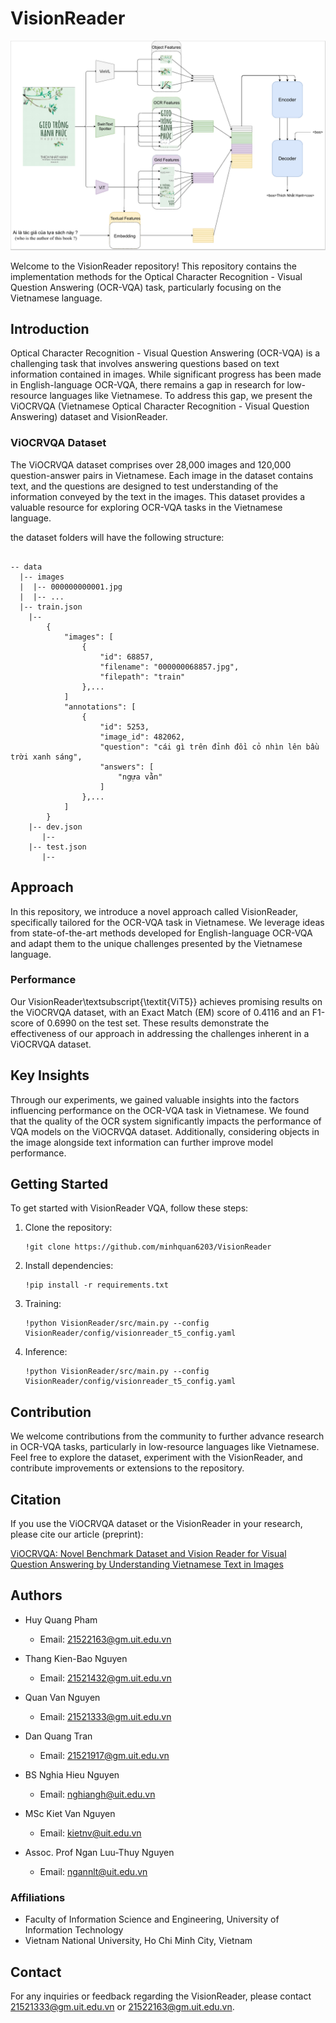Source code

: # VisionReader
![vr_structure](pic/vr_structure.PNG)

Welcome to the VisionReader repository! This repository contains the implementation methods for the Optical Character Recognition - Visual Question Answering (OCR-VQA) task, particularly focusing on the Vietnamese language.

## Introduction

Optical Character Recognition - Visual Question Answering (OCR-VQA) is a challenging task that involves answering questions based on text information contained in images. While significant progress has been made in English-language OCR-VQA, there remains a gap in research for low-resource languages like Vietnamese. To address this gap, we present the ViOCRVQA (Vietnamese Optical Character Recognition - Visual Question Answering) dataset and VisionReader.

### ViOCRVQA Dataset

The ViOCRVQA dataset comprises over 28,000 images and 120,000 question-answer pairs in Vietnamese. Each image in the dataset contains text, and the questions are designed to test understanding of the information conveyed by the text in the images. This dataset provides a valuable resource for exploring OCR-VQA tasks in the Vietnamese language.

the dataset folders will have the following structure:

```angular2html

-- data
  |-- images
  |  |-- 000000000001.jpg
  |  |-- ...
  |-- train.json
  	|-- 
		{
			"images": [
				{
					"id": 68857,
					"filename": "000000068857.jpg",
					"filepath": "train"
				},...
			]
			"annotations": [
                {
                    "id": 5253,
                    "image_id": 482062,
                    "question": "cái gì trên đỉnh đồi cỏ nhìn lên bầu trời xanh sáng",
                    "answers": [
                        "ngựa vằn"
                    ]
                },...
            ]
		}
	|-- dev.json
	   |--
	|-- test.json
       |--

```

## Approach

In this repository, we introduce a novel approach called VisionReader, specifically tailored for the OCR-VQA task in Vietnamese. We leverage ideas from state-of-the-art methods developed for English-language OCR-VQA and adapt them to the unique challenges presented by the Vietnamese language.

### Performance

Our VisionReader\textsubscript{\textit{ViT5}} achieves promising results on the ViOCRVQA dataset, with an Exact Match (EM) score of 0.4116 and an F1-score of 0.6990 on the test set. These results demonstrate the effectiveness of our approach in addressing the challenges inherent in a ViOCRVQA dataset.

## Key Insights

Through our experiments, we gained valuable insights into the factors influencing performance on the OCR-VQA task in Vietnamese. We found that the quality of the OCR system significantly impacts the performance of VQA models on the ViOCRVQA dataset. Additionally, considering objects in the image alongside text information can further improve model performance.


## Getting Started

To get started with VisionReader VQA, follow these steps:

1. Clone the repository:
   ```
   !git clone https://github.com/minhquan6203/VisionReader
   ```

2. Install dependencies:
   ```
   !pip install -r requirements.txt
   ```

3. Training:
   ```
   !python VisionReader/src/main.py --config VisionReader/config/visionreader_t5_config.yaml
   ```

4. Inference:
   ```
   !python VisionReader/src/main.py --config VisionReader/config/visionreader_t5_config.yaml
   ```
## Contribution

We welcome contributions from the community to further advance research in OCR-VQA tasks, particularly in low-resource languages like Vietnamese. Feel free to explore the dataset, experiment with the VisionReader, and contribute improvements or extensions to the repository.

## Citation

If you use the ViOCRVQA dataset or the VisionReader in your research, please cite our article (preprint):

[ViOCRVQA: Novel Benchmark Dataset and Vision Reader for Visual Question Answering by Understanding Vietnamese Text in Images](link)

## Authors

- Huy Quang Pham
  - Email: [21522163@gm.uit.edu.vn](mailto:21522163@gm.uit.edu.vn)

- Thang Kien-Bao Nguyen
  - Email: [21521432@gm.uit.edu.vn](mailto:21521432@gm.uit.edu.vn)

- Quan Van Nguyen
  - Email: [21521333@gm.uit.edu.vn](mailto:21521333@gm.uit.edu.vn)

- Dan Quang Tran
  - Email: [21521917@gm.uit.edu.vn](mailto:21521917@gm.uit.edu.vn)

- BS Nghia Hieu Nguyen
  - Email: [nghiangh@uit.edu.vn](mailto:nghiangh@uit.edu.vn)

- MSc Kiet Van Nguyen
  - Email: [kietnv@uit.edu.vn](mailto:kietnv@uit.edu.vn)

- Assoc. Prof Ngan Luu-Thuy Nguyen
  - Email: [ngannlt@uit.edu.vn](mailto:ngannlt@uit.edu.vn)

### Affiliations

- Faculty of Information Science and Engineering, University of Information Technology
- Vietnam National University, Ho Chi Minh City, Vietnam

## Contact

For any inquiries or feedback regarding the VisionReader, please contact  [21521333@gm.uit.edu.vn](mailto:21521333@gm.uit.edu.vn) or [21522163@gm.uit.edu.vn](mailto:21522163@gm.uit.edu.vn).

• [PROBLEM TO WORK ON]:
Would you output the lines from the one that contains "- Vietnam National" to the end of the data, both ends included, exactly as they appear?

• [TASK RESPONSE]:
- Vietnam National University, Ho Chi Minh City, Vietnam

## Contact

For any inquiries or feedback regarding the VisionReader, please contact  [21521333@gm.uit.edu.vn](mailto:21521333@gm.uit.edu.vn) or [21522163@gm.uit.edu.vn](mailto:21522163@gm.uit.edu.vn).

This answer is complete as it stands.